For many years, I’ve kept very distinct seasonal wardrobes: I have sleeveless tops and skirts for summer, buttoned shirts and jeans for spring/fall, sweaters and wool pants for winter. Cycling my clothes in this manner has worked well for me and even though it’s not the optimal method to get the most out of my clothes, I justify it by the fact that where I live has extremely polarizing seasons. Plus, I like the novelty of bringing out fresh things after a couple of months. This past year’s cycle was a little disrupted by the pandemic shutdowns. There wasn’t much of a bridge between winter and summer due to my building’s insane heating schedule and staying at home in the colder months has negated much of the need for super warm winter wear, although I still like to get out for walks when I can.
Functionally, I’m pretty satisfied with my winter wardrobe: it’s succinct and I can always find something to wear, but it could use a little more visual interest.
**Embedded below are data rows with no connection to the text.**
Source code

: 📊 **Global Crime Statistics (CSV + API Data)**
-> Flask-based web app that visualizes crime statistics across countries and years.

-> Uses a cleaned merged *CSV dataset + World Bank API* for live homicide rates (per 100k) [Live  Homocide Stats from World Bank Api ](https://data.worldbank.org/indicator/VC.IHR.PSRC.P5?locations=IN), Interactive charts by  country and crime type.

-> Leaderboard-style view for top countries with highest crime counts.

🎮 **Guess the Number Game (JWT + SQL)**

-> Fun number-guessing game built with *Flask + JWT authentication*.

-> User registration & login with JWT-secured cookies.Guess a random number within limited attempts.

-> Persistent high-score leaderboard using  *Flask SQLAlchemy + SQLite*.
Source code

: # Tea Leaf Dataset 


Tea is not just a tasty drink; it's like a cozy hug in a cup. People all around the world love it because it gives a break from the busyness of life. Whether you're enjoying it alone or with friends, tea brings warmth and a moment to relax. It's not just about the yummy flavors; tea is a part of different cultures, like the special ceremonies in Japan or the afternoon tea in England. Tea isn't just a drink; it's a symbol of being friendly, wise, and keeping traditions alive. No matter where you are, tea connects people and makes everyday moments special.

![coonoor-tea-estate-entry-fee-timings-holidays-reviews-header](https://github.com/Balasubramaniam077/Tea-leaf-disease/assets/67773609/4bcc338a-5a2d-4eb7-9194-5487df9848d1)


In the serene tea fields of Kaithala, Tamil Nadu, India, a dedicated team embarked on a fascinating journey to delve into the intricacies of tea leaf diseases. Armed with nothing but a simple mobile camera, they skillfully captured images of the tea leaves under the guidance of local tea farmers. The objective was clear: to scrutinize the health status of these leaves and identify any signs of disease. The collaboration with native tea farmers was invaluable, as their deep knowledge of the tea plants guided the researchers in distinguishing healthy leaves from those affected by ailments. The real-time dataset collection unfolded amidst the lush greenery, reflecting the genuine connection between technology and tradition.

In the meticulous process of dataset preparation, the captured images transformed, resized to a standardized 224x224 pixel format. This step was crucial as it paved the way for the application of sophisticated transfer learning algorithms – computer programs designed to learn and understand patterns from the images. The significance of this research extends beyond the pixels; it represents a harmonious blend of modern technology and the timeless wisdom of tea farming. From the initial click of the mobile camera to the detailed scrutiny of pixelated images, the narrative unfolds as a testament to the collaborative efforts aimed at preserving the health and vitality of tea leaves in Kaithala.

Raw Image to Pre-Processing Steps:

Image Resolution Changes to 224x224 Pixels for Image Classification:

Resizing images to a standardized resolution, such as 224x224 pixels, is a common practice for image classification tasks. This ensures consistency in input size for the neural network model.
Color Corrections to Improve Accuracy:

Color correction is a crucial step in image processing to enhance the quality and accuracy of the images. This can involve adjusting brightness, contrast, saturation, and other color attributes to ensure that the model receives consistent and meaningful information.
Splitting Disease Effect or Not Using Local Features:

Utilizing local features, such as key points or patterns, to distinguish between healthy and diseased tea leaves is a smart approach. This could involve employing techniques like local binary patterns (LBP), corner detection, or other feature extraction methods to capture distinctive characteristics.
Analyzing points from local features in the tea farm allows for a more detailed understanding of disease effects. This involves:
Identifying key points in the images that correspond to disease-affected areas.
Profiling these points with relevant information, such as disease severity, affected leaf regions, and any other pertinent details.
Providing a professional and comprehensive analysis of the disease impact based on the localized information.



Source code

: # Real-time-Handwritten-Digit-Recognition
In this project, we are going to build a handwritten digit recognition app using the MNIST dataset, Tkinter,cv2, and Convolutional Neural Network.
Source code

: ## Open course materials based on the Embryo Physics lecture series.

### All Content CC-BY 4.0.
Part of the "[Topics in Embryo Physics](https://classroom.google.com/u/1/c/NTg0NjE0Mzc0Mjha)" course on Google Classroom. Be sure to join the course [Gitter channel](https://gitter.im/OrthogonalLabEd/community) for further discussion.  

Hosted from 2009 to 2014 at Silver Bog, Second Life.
Sometimes I try to be creative by borrowing items from other “seasons”, but most of the time I just throw on one of my neutral sweaters and call it a day. My summer wardrobe has a few more unique pieces, but this year I really felt a gap for better basics, easy things that are not too fragile and make my core items more cohesive.
- I have too many warm sweaters that are not layer-able. Living in Canada has perhaps fabricated this need inside me to have all the chunky sweaters in the world. In reality, I don’t spend that much time in the cold outdoors, even before the pandemic. It would be great to have some more thinner, layering knits that would allow me to wear other non-seasonal items in the winter.
- There’s quite a bit of cohesion in my wardrobe’s colour scheme. I think these greys, blues, and creams suit me well, but I’m happy that have a few unexpected items of contrast like my bright red top and purple patterned skirt. They remind me that I don’t have to follow the “minimalist” wardrobe formula.
- I wear separates more often than dresses. While I romanticize the idea of having a go-to dress that I could wear for three months straight, I gravitate towards tops and bottoms that can be combined into a variety of outfits. I would be open to trying out a jumpsuit at some point, though.
Looking back, 2020 was a weird year of dressing. I feel like I’ve unearthed some meaningful insights, but these sheets are definitely not a reliable picture of how I use my wardrobe. In addition, endless days of working from home have largely dissolved my motivation to look good or to use dressing as a form of creativity. Overall, I am pretty satisfied with my clothes – I just wish I got to wear them more.